Ma, al netto dell’effetto revival, il set è davvero deboluccio: la resa della band dal vivo è sporcata da tante imprecisioni e Ricky Wilson mi è parso più interessato a fare lo showman che il frontman.
Le nuove canzoni poi (“Parachutes”, “Hole in my Soul”) sono veramente terribili anche se Wilson si impegni a pubblicizzarle come capolavori. Questa è la nostra nuova canzone ed è magica. Se non vi piace significa che non avete un cuore.
Mi concedo una pausa fino all’orario dell’aperitivo in cui mi aspetta il dj-set di Paul Kalkbrenner in un Main Stage 2 stranamente pieno di bambini; ne ho visto più sotto cassa a quel set techno che in sala al cinema per vedere Inside Out, lo scorso autunno.
Considerazioni antropologiche a parte, mi diverto, ogni tanto mi parte il gomito e l’anca in qualche ballo sbilenco ma non decollo mai.
E’ giunto il momento dell’ultima esibizione della serata e mi si pone davanti una scelta: New Order o Kings of Leon.
Io non mi faccio molti problemi dal momento in cui ho adorato “Music Complete” e non mai amato il rock classico della band americana ma trovo che comunque non sia stata una grande mossa, data la scarsa proposta della line-up, sovrapporre i tuoi due nomi di richiamo del primo giorno.
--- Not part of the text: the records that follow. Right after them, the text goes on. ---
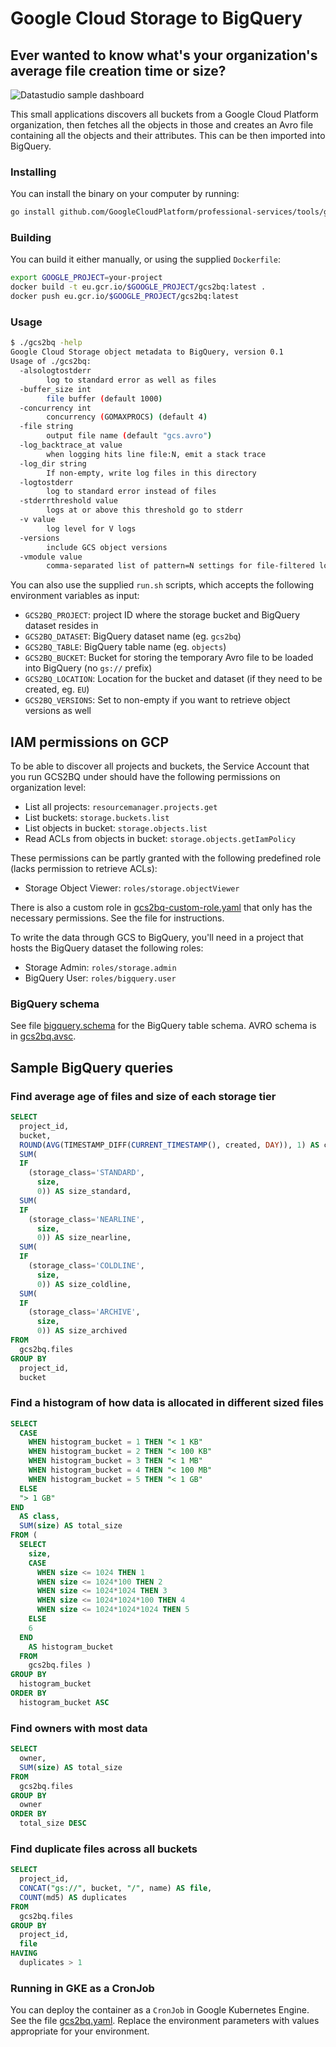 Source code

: # Google Cloud Storage to BigQuery

## Ever wanted to know what's your organization's average file creation time or size?

![Datastudio sample dashboard](datastudio.png)

This small applications discovers all buckets from a Google Cloud Platform organization, 
then fetches all the objects in those and creates an Avro file containing all the objects 
and their attributes. This can be then imported into BigQuery.

### Installing

You can install the binary on your computer by running:

```sh
go install github.com/GoogleCloudPlatform/professional-services/tools/gcs2bq@latest
```

### Building

You can build it either manually, or using the supplied `Dockerfile`:

```bash
export GOOGLE_PROJECT=your-project
docker build -t eu.gcr.io/$GOOGLE_PROJECT/gcs2bq:latest .
docker push eu.gcr.io/$GOOGLE_PROJECT/gcs2bq:latest
```

### Usage

```bash
$ ./gcs2bq -help
Google Cloud Storage object metadata to BigQuery, version 0.1
Usage of ./gcs2bq:
  -alsologtostderr
    	log to standard error as well as files
  -buffer_size int
    	file buffer (default 1000)
  -concurrency int
    	concurrency (GOMAXPROCS) (default 4)
  -file string
    	output file name (default "gcs.avro")
  -log_backtrace_at value
    	when logging hits line file:N, emit a stack trace
  -log_dir string
    	If non-empty, write log files in this directory
  -logtostderr
    	log to standard error instead of files
  -stderrthreshold value
    	logs at or above this threshold go to stderr
  -v value
    	log level for V logs
  -versions
    	include GCS object versions
  -vmodule value
    	comma-separated list of pattern=N settings for file-filtered logging
```

You can also use the supplied `run.sh` scripts, which accepts the following
environment variables as input:

- `GCS2BQ_PROJECT`: project ID where the storage bucket and BigQuery dataset resides in
- `GCS2BQ_DATASET`: BigQuery dataset name (eg. `gcs2bq`)
- `GCS2BQ_TABLE`: BigQuery table name (eg. `objects`)
- `GCS2BQ_BUCKET`: Bucket for storing the temporary Avro file to be loaded into BigQuery (no `gs://` prefix)
- `GCS2BQ_LOCATION`: Location for the bucket and dataset (if they need to be created, eg. `EU`)
- `GCS2BQ_VERSIONS`: Set to non-empty if you want to retrieve object versions as well

## IAM permissions on GCP

To be able to discover all projects and buckets, the Service Account that you
run GCS2BQ under should have the following permissions on organization level:

- List all projects: `resourcemanager.projects.get`
- List buckets: `storage.buckets.list`
- List objects in bucket: `storage.objects.list`
- Read ACLs from objects in bucket: `storage.objects.getIamPolicy`

These permissions can be partly granted with the following predefined role (lacks
permission to retrieve ACLs):

- Storage Object Viewer: `roles/storage.objectViewer`

There is also a custom role in [gcs2bq-custom-role.yaml](gcs2bq-custom-role.yaml) that
only has the necessary permissions. See the file for instructions.

To write the data through GCS to BigQuery, you'll need in a project that hosts the
BigQuery dataset the following roles:

- Storage Admin: `roles/storage.admin`
- BigQuery User: `roles/bigquery.user`

### BigQuery schema

See file [bigquery.schema](bigquery.schema) for the BigQuery table schema. AVRO
schema is in [gcs2bq.avsc](gcs2bq.avsc).

## Sample BigQuery queries

### Find average age of files and size of each storage tier

```sql
SELECT
  project_id,
  bucket,
  ROUND(AVG(TIMESTAMP_DIFF(CURRENT_TIMESTAMP(), created, DAY)), 1) AS created_average_days,
  SUM(
  IF
    (storage_class='STANDARD',
      size,
      0)) AS size_standard,
  SUM(
  IF
    (storage_class='NEARLINE',
      size,
      0)) AS size_nearline,
  SUM(
  IF
    (storage_class='COLDLINE',
      size,
      0)) AS size_coldline,
  SUM(
  IF
    (storage_class='ARCHIVE',
      size,
      0)) AS size_archived
FROM
  gcs2bq.files
GROUP BY
  project_id,
  bucket
```

### Find a histogram of how data is allocated in different sized files

```sql
SELECT
  CASE
    WHEN histogram_bucket = 1 THEN "< 1 KB"
    WHEN histogram_bucket = 2 THEN "< 100 KB"
    WHEN histogram_bucket = 3 THEN "< 1 MB"
    WHEN histogram_bucket = 4 THEN "< 100 MB"
    WHEN histogram_bucket = 5 THEN "< 1 GB"
  ELSE
  "> 1 GB"
END
  AS class,
  SUM(size) AS total_size
FROM (
  SELECT
    size,
    CASE
      WHEN size <= 1024 THEN 1
      WHEN size <= 1024*100 THEN 2
      WHEN size <= 1024*1024 THEN 3
      WHEN size <= 1024*1024*100 THEN 4
      WHEN size <= 1024*1024*1024 THEN 5
    ELSE
    6
  END
    AS histogram_bucket
  FROM
    gcs2bq.files )
GROUP BY
  histogram_bucket
ORDER BY
  histogram_bucket ASC
```

### Find owners with most data

```sql
SELECT
  owner,
  SUM(size) AS total_size
FROM
  gcs2bq.files
GROUP BY
  owner
ORDER BY
  total_size DESC
```

### Find duplicate files across all buckets

```sql
SELECT
  project_id,
  CONCAT("gs://", bucket, "/", name) AS file,
  COUNT(md5) AS duplicates
FROM
  gcs2bq.files
GROUP BY
  project_id,
  file
HAVING
  duplicates > 1
```


### Running in GKE as a CronJob

You can deploy the container as a `CronJob` in Google Kubernetes Engine. See the file
[gcs2bq.yaml](gcs2bq.yaml). Replace the environment parameters with values appropriate
for your environment.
Finalmente mi emoziono: dalla prima nota di “Restless” (accompagnata da un montaggio veramente suggestivo di filmati originali del muro di Berlino) alla chiusura con “Love Will Tear Us Apart”, con sullo sfondo un retorico quanto sincero “Forever Joy Division”.
La cosa che mi colpisce di più è il coinvolgimento e la necessità di sbracciarmi e di ballare che mi trasmette ogni mia canzone, a partire dai classici come “Blue Monday”, “True Faith” e “Crystal”, arrivando alle ultime “Tutti i Frutti” e “Plastic”.
Questo mio coinvolgimento e la natura intrattenente del live mi sorprende ancora di più dal momento in cui poche ore prima assistevo ad il set di un guru della techno tedesca.
Comunque, esco completamente galvanizzato dall’ora e tre quarti di New Order ma abbastanza annoiato, se non addirittura infastidito, da tutto il resto.